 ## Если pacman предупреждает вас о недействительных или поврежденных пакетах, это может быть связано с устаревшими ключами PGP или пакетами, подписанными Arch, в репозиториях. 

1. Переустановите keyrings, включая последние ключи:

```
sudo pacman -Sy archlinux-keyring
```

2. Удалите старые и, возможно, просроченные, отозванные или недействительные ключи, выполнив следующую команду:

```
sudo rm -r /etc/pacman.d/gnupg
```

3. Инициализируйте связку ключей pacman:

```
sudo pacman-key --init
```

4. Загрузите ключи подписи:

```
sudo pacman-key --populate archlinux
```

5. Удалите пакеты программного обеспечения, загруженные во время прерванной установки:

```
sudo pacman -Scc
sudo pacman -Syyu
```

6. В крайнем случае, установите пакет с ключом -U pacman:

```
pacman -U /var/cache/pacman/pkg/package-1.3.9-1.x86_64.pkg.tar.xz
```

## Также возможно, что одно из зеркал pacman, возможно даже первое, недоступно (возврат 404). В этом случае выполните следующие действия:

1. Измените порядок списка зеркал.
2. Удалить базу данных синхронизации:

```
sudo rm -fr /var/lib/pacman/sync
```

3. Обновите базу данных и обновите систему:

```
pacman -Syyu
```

··········

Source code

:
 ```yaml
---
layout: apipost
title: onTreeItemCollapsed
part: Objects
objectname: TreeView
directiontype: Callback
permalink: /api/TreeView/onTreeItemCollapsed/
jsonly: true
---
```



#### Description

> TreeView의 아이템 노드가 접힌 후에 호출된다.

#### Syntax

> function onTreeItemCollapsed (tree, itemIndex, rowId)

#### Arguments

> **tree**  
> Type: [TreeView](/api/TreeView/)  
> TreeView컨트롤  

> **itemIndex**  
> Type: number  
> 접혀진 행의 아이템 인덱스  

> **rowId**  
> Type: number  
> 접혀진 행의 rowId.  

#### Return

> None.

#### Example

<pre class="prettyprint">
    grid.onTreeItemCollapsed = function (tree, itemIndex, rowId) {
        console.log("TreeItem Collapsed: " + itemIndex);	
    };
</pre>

··········

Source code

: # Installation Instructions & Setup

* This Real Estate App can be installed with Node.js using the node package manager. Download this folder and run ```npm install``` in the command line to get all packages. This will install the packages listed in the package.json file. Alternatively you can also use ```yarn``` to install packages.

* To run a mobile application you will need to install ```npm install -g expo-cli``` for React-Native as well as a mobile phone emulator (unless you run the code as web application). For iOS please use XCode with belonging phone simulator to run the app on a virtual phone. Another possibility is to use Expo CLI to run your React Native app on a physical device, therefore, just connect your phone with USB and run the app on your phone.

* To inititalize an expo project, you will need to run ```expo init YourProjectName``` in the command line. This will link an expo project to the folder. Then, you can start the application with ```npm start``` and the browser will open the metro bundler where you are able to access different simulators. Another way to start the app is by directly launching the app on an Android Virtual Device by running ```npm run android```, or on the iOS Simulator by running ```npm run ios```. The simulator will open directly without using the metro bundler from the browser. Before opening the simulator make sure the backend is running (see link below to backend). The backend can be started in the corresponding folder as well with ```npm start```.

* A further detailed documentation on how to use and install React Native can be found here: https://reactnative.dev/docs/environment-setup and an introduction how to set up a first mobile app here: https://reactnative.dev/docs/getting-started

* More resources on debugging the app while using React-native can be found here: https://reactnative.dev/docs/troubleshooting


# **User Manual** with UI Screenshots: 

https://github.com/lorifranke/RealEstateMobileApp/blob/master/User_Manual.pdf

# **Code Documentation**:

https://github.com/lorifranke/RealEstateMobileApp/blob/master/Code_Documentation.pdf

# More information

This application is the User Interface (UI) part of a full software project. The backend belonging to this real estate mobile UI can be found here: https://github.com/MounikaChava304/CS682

··········

A single number is the answer: the number of lines in the entries that contain "function".

Solution to this problem » 2